## Task to carry out
Every line from the line containing "Go to your Stripe" through the final line of the data is to be printed exactly; no other line is to appear.

### Records for this task

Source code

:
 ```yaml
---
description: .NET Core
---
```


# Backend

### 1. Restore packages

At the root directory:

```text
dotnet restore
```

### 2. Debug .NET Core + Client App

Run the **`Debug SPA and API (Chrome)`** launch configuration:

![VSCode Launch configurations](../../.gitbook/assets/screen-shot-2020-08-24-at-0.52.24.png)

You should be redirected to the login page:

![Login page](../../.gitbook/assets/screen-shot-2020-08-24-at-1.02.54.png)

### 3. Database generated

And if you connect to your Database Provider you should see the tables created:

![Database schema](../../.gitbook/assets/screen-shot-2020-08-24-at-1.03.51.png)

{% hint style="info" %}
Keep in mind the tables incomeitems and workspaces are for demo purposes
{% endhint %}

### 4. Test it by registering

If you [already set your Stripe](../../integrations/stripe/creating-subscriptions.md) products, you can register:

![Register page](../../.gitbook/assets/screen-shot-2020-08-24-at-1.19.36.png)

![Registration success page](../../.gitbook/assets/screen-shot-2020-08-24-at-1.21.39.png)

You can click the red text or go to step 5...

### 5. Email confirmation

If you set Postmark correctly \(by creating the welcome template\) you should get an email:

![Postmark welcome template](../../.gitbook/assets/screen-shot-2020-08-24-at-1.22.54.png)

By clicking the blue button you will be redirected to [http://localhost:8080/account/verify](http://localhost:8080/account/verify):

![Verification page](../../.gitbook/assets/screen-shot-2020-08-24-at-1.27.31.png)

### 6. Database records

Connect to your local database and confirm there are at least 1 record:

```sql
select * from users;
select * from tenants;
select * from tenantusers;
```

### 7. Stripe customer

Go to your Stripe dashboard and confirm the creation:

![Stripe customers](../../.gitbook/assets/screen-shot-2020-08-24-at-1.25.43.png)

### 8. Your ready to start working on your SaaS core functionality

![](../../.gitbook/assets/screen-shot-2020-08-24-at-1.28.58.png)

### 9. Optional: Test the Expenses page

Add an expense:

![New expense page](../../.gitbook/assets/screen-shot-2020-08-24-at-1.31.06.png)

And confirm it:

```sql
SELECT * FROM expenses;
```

######

## Expected answer
Go to your Stripe dashboard and confirm the creation:

![Stripe customers](../../.gitbook/assets/screen-shot-2020-08-24-at-1.25.43.png)

### 8. Your ready to start working on your SaaS core functionality

![](../../.gitbook/assets/screen-shot-2020-08-24-at-1.28.58.png)

### 9. Optional: Test the Expenses page

Add an expense:

![New expense page](../../.gitbook/assets/screen-shot-2020-08-24-at-1.31.06.png)

And confirm it:

```sql
SELECT * FROM expenses;
```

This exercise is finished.